De Platoon à U-Turn, Oliver Stone n’a pas toujours fait honneur à sa réputation de réalisateur engagé. Mais s’il est un artiste décrié, on ne pourra toutefois contester la rage salutaire qui parcourt son œuvre. Mais le cinéaste, qui dégaine aujourd’hui aisément le qualificatif de fasciste à l’encontre des Etats-Unis, semble avoir gardé son insolence pour la promotion de sa dernière oeuvre.

Un portrait caressant

Si Snowden est une œuvre subversive, c’est pour le thème abordé, à savoir un déni des droits élémentaires par une grande puissance mondiale sous couvert de politique sécuritaire. Comme son personnage-titre, Oliver Stone révèle, dénonce, divulgue. Résolument militant, le film vient soutenir et souligner la croisade de son protagoniste. Au passage, ce dernier est oublié.

Peut-être l’homme n’était-il pas à la hauteur de son combat. Peut-être qu’Edward Snowden est bien le chevalier blanc décrit par le réalisateur américain dans cette biographie filmée de deux heures vingt. Mais le militantisme et la plus forte conviction ne devraient pas détourner le cinéaste de ce qui fait le sel d’une œuvre : l’individu.

Snowden, parfaitement interprété par Joseph Gordon-Levitt, est dépeint comme un informaticien à la psychologie binaire. Fils de militaire, républicain dévoué, il se détourne ensuite sans sourciller des pratiques de son pays pour devenir le symbole de la traîtrise. L’homme fout son existence, son avenir, en l’air sans doutes ni remords. Par conviction. Pour l’honneur. Pour la cause.

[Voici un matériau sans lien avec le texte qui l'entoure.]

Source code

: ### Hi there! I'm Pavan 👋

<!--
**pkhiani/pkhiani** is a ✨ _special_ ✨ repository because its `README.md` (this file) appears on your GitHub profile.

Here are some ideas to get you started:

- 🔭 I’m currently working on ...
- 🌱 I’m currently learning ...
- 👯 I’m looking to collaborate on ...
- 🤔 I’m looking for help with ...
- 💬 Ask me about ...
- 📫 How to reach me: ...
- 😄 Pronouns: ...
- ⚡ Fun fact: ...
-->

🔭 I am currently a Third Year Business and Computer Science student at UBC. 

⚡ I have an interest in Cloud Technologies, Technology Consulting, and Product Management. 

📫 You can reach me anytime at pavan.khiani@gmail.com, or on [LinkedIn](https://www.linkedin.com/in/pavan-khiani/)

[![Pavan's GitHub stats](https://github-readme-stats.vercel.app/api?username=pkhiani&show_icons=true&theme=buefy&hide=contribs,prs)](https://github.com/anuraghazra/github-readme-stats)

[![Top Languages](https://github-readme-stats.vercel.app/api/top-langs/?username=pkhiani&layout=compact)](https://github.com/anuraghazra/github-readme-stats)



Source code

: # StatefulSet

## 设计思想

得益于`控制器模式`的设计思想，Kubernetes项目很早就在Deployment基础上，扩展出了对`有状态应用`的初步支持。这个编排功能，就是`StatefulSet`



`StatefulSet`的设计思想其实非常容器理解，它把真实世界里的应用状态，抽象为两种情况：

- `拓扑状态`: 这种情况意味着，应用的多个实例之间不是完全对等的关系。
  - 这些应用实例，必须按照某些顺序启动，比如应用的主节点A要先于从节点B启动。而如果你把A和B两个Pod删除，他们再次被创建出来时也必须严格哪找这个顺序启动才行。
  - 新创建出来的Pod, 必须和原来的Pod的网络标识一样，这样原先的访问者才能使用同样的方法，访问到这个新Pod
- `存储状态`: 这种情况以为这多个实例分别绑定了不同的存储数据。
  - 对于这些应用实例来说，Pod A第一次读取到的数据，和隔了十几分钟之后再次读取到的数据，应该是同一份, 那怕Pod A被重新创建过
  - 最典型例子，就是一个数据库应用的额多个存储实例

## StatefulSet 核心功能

Joseph Gordon-Levitt, brillant dans le rôle principal / Copyright Open Road Films
Joseph Gordon-Levitt, brillant dans le rôle principal / Copyright Open Road Films

La théorie et le drame

Stone ne se préoccupe ainsi que de la cause. Aux trois-quarts du récit, il vient remplacer son acteur principal par le véritable Snowden, comme pour signifier que la fiction est parvenue à son terme. Soit. Peut-être qu’un tel sujet, traité à chaud, vient surpasser la frivolité du traitement fictionnel. Mais en faisant cela, le réalisateur américain vient bousculer l’idée même de cinéma.

A titre d’exemple, David Mamet, célèbre scénariste américain, fonde son écriture sur un principe simple, à savoir que le cinéma est affaire de drame, et non d’information. Le personnage doit perpétuellement faire face à des enjeux dramatiques.  C’est le fondement même de la narration. L’auteur n’a pas vocation à gaver son spectateur d’informations pour noyer les problématiques de ses personnages.

Dans le long métrage d’Oliver Stone, les personnages sont bien confrontés à des enjeux. L’équipe de journalistes  craint pour la fenêtre de publication des informations. Snowden doit aussi faire le choix d’abandonner sa compagne au profit de sa cause. Intrinsèquement, l’histoire du lanceur d’alerte, comme celle d’un Roberto Saviano, parait indissociable de l’idée de sacrifice. Mais tous ces enjeux sont traités avec une insultante désinvolture. Il en résulte un désintérêt croissant pour l’homme Snowden, pantin fadasse et irritant dont le jusqu’au-boutisme et la froideur paraîtront forcément suspects.

Pour qui n’aurait pas vu le documentaire Citizen Four, Snowden, le film, est une passionnante somme d’informations, un objet théorique et militant. A défaut d’être une grande œuvre de cinéma.